The respective privatization types can be referred to as ‘substantial privatization’ and ‘formal (or organizational) privatization’[19]. Substantial privatization is the transfer of property rights or the delegation of state tasks to ‘genuinely’ private persons; that is from the public to the private sector. Formal (or organizational) privatization, on the other hand, is the transfer of property rights or the delegation of state tasks to private law entities, such as companies, of the public sector. These are established by the state in order to perform economic activities, which are essentially private. The state acts through them no longer as public authority but rather it uses private law forms of organization and action instead[20]. Whereas the substantial privatization involves a transition from the public to the private sector, in the formal privatization the transition is within the public sector. What is common in both cases is that legal power is being transferred to an entity organized by, and subjected to, private law.

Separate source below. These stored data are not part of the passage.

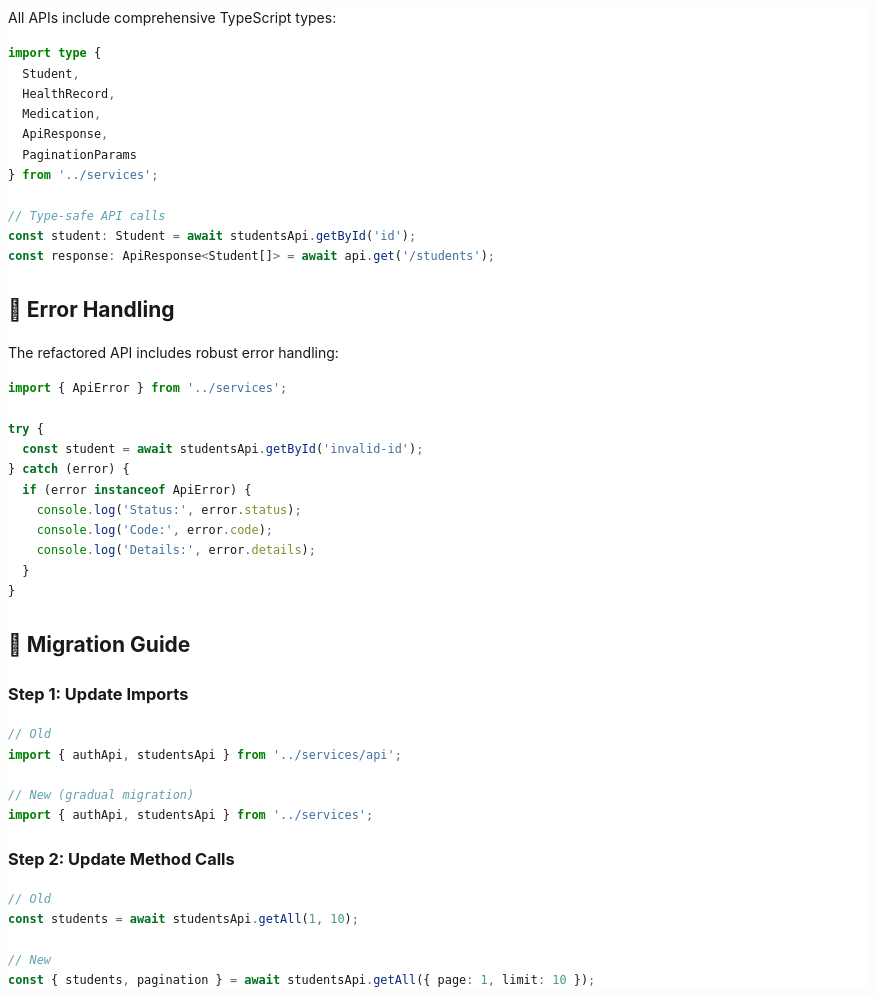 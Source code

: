 All APIs include comprehensive TypeScript types:

```typescript
import type { 
  Student, 
  HealthRecord, 
  Medication,
  ApiResponse,
  PaginationParams 
} from '../services';

// Type-safe API calls
const student: Student = await studentsApi.getById('id');
const response: ApiResponse<Student[]> = await api.get('/students');
```

## 🚨 Error Handling

The refactored API includes robust error handling:

```typescript
import { ApiError } from '../services';

try {
  const student = await studentsApi.getById('invalid-id');
} catch (error) {
  if (error instanceof ApiError) {
    console.log('Status:', error.status);
    console.log('Code:', error.code);
    console.log('Details:', error.details);
  }
}
```

## 🔄 Migration Guide

### Step 1: Update Imports
```typescript
// Old
import { authApi, studentsApi } from '../services/api';

// New (gradual migration)
import { authApi, studentsApi } from '../services';
```

### Step 2: Update Method Calls
```typescript
// Old
const students = await studentsApi.getAll(1, 10);

// New
const { students, pagination } = await studentsApi.getAll({ page: 1, limit: 10 });
```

The aforementioned typology, constructed on a double axis, according to the object (proprietary and functional) and to the subject (formal and substantial) of privatization, produces the categories presented in Table 1[21].

Table 1.
formal privatization
substantial privatization
Proprietary privatization
Asset transfer from the state to private law entities of the public sector (formal proprietary privatization)
Asset transfer from the public to the private sector (substantial proprietary privatization)
Functional privatization
Delegation of state tasks to private law entities of the public sector (formal functional privatization)
Delegation of state tasks to the private sector (substantial functional privatization)
Needless to say, this is a purely logical schematization. The privatization practice has produced a great variety of legal techniques, which do not always fit into those categories. Moreover, various combinations and refinements of the respective types exist. The point to be made here is that there is no single notion of privatization but rather many differentiated ones. Thus, it is useful to discern at least three broad categories:
– The most obvious type of privatization, and the most commonly perceived as such, is of course the sale of public enterprises, or, more broadly, the property transfer from the public to the private sector.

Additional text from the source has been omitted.